Fitting All the Pipes
A pair of vertical pipes must run up the side of your home to the inlet and outlet ports of the collector array. Keep at least a foot of space between these two T’s if at all possible. Run a pipe up from the first T to the inlet side of the collector array, and run pipe down from the outlet of the array down to the second T to create a new loop.
To complete your setup, you should T off both of those vertical pipes a few feet up your house and connect the vertical plumbing together in a horizontal passageway—this allows water to flow through the system when the solar collectors aren’t being used.
Now that you have all the plumbing in place to make use of the heater, simply install the control and vacuum valves to give you control over when the heat is used and when it’s bypassed.
The Vacuum Relief Valve
Add a simple vacuum relief valve up at the top portion of your plumbing. This is usually right at the back upper corner of your collector array. The valve keeps the water loop from being completely closed so that when the pool pump is turned off, water doesn’t remain stuck in the collector array. Instead, it will simply drain back down into the lower plumbing and into the pool.
The Check Valve
Add in a check valve—a one-way valve between your pool filter and the first vertical pipe. The valve keeps water from flowing backwards through the filter in the wrong direction and back flushing your system when the pump is shut off. This is a crucial step in keeping your pool clean and operating properly. Without the valve, you’ll dirty your pool—and possibly even damage the filter.

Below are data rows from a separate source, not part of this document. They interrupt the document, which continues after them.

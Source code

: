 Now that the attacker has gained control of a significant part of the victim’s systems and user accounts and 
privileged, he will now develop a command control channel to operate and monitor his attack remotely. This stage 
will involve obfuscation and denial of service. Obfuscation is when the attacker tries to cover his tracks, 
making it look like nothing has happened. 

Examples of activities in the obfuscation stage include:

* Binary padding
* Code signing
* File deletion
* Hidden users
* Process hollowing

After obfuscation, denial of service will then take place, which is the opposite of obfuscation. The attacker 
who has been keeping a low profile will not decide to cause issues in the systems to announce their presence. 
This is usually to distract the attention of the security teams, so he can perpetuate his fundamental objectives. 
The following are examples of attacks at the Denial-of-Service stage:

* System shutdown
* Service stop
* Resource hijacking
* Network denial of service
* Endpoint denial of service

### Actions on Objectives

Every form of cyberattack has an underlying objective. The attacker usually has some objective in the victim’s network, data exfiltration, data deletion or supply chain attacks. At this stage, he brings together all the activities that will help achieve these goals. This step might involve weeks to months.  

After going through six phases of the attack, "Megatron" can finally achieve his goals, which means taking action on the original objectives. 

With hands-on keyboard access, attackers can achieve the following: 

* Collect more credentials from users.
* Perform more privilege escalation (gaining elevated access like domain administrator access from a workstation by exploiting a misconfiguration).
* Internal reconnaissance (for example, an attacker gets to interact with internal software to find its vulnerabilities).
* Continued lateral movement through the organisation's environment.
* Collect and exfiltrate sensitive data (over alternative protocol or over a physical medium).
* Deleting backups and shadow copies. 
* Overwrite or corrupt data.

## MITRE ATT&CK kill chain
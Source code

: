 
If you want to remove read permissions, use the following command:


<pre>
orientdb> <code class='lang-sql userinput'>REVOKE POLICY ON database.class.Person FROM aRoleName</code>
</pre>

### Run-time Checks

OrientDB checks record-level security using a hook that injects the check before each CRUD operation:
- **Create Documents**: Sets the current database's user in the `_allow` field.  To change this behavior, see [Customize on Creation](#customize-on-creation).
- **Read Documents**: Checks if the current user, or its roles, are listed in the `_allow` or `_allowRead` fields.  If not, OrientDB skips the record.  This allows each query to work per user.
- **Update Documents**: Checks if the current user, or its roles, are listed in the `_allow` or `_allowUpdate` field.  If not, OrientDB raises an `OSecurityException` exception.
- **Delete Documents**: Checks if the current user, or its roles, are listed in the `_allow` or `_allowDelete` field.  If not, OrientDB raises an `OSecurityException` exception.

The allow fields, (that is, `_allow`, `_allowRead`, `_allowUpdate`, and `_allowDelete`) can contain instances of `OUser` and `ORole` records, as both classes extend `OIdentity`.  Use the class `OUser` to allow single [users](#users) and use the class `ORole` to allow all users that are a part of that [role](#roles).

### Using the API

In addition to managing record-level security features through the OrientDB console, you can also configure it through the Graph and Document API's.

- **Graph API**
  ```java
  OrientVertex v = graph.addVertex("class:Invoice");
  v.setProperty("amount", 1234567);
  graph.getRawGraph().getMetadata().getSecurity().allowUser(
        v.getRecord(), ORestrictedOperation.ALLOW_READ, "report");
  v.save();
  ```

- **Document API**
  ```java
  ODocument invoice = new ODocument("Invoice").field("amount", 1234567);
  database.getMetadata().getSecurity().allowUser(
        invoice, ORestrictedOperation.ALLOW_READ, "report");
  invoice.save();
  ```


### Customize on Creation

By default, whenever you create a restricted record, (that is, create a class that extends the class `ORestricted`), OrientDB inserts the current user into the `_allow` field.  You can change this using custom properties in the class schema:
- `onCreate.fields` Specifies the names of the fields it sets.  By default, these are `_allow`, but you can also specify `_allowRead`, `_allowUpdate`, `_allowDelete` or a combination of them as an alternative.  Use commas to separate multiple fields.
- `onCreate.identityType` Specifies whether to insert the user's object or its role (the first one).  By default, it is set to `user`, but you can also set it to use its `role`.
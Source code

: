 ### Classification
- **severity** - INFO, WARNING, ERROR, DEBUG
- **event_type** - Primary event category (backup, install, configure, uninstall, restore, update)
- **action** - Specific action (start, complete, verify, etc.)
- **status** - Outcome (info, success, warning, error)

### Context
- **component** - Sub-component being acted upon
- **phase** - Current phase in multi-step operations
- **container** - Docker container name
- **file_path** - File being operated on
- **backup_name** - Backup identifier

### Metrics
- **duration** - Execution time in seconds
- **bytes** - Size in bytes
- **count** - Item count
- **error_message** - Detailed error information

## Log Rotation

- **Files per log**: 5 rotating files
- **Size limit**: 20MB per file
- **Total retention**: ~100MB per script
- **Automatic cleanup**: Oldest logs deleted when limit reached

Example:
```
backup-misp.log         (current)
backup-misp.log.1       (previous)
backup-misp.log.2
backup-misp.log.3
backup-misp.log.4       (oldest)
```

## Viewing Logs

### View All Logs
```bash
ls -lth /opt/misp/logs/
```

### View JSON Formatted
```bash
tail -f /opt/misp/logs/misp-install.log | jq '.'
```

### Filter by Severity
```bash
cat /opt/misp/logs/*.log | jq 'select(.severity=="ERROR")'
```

On some days, you won’t want water flowing into your solar water heating array—this is why you’ll want to install a simple bypass between the first and second vertical pipes. It’s a manual valve that you’ll close when you want the solar heater to have a chance of operating, and open up to create a straight passage through that original loop you had before you installed any solar plumbing.
The Motorized Valve and Sun Sensor
If you want to automate your heating array, you’ll need a motorized valve connected to a power source, and a sun sensor. The sun sensor can pick up sunlight conditions, and the motorized valve automatically opens or closes the passage to the solar collectors. Mount the sun sensor up on the roof and wire it to your motorized valve that’s going to be installed right at the corner of the first vertical pipe and the elbow going off to the second vertical pipe on that horizontal passageway you made earlier. The valve serves as a switch, sending water up into the collectors when sun conditions are good, and diverting water across that horizontal path to the outlet pipe and effectively bypassing the collectors when conditions aren’t ideal.
The last step of your installation is the isolation valves. These manual open-and-close valves go near the bottom of each of the two vertical pipes. They’re located there so you can isolate your solar collector system completely from your original loop. You’ll use them for flushing out the solar collector loop, or any other maintenance or repair you want to make to one system or the other—but not both at the same time.
Once you get the isolation valves in place, you’ll have a fully working solar heating system attached to your pool. Now it’s just a matter of testing it out and making sure that it all works.
Test out your solar pool heater
Once you’ve completed the installation, it’s important to test everything. For a simple way to ensure your system is working properly, take a temperature reading of the water heading into your pool on a warm, sunny day. Compare that temperature to the overall pool temperature taken farther away from the inlet. If the inlet water is higher in temperature and your heater isn’t running (if you have one) then you know your system is producing heat and warming up the pool.